Copy exactly the last part of the entries, starting from the line with "Manual de Uso" and including the final line.

== Segment start ==

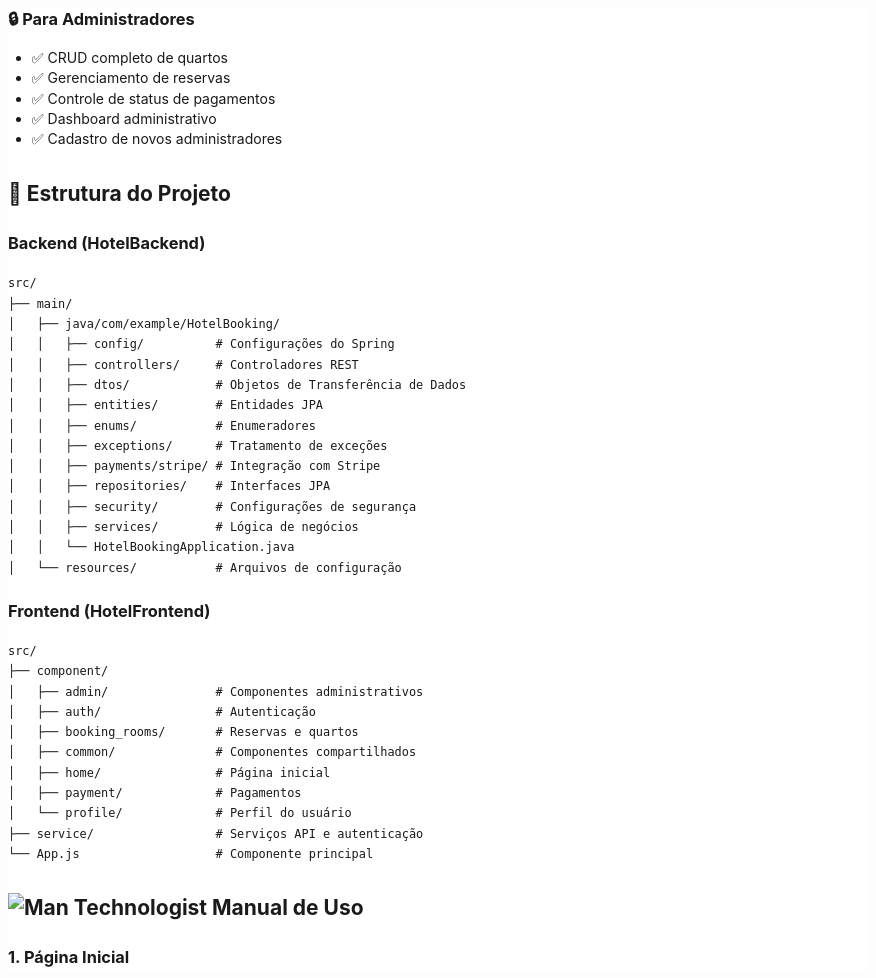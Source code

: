 ### 🔒 Para Administradores
- ✅ CRUD completo de quartos
- ✅ Gerenciamento de reservas
- ✅ Controle de status de pagamentos
- ✅ Dashboard administrativo
- ✅ Cadastro de novos administradores

## 🧱 Estrutura do Projeto

### Backend (HotelBackend)
```
src/
├── main/
│   ├── java/com/example/HotelBooking/
│   │   ├── config/          # Configurações do Spring
│   │   ├── controllers/     # Controladores REST
│   │   ├── dtos/            # Objetos de Transferência de Dados
│   │   ├── entities/        # Entidades JPA
│   │   ├── enums/           # Enumeradores
│   │   ├── exceptions/      # Tratamento de exceções
│   │   ├── payments/stripe/ # Integração com Stripe
│   │   ├── repositories/    # Interfaces JPA
│   │   ├── security/        # Configurações de segurança
│   │   ├── services/        # Lógica de negócios
│   │   └── HotelBookingApplication.java
│   └── resources/           # Arquivos de configuração
```

### Frontend (HotelFrontend)
```
src/
├── component/
│   ├── admin/               # Componentes administrativos
│   ├── auth/                # Autenticação
│   ├── booking_rooms/       # Reservas e quartos
│   ├── common/              # Componentes compartilhados
│   ├── home/                # Página inicial
│   ├── payment/             # Pagamentos
│   └── profile/             # Perfil do usuário
├── service/                 # Serviços API e autenticação
└── App.js                   # Componente principal
```
## <img src="https://raw.githubusercontent.com/Tarikul-Islam-Anik/Telegram-Animated-Emojis/main/People/Man%20Technologist.webp" alt="Man Technologist" width="25" height="25" /> Manual de Uso



### 1. Página Inicial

== Segment end ==

**Response to this exercise**:
## <img src="https://raw.githubusercontent.com/Tarikul-Islam-Anik/Telegram-Animated-Emojis/main/People/Man%20Technologist.webp" alt="Man Technologist" width="25" height="25" /> Manual de Uso



### 1. Página Inicial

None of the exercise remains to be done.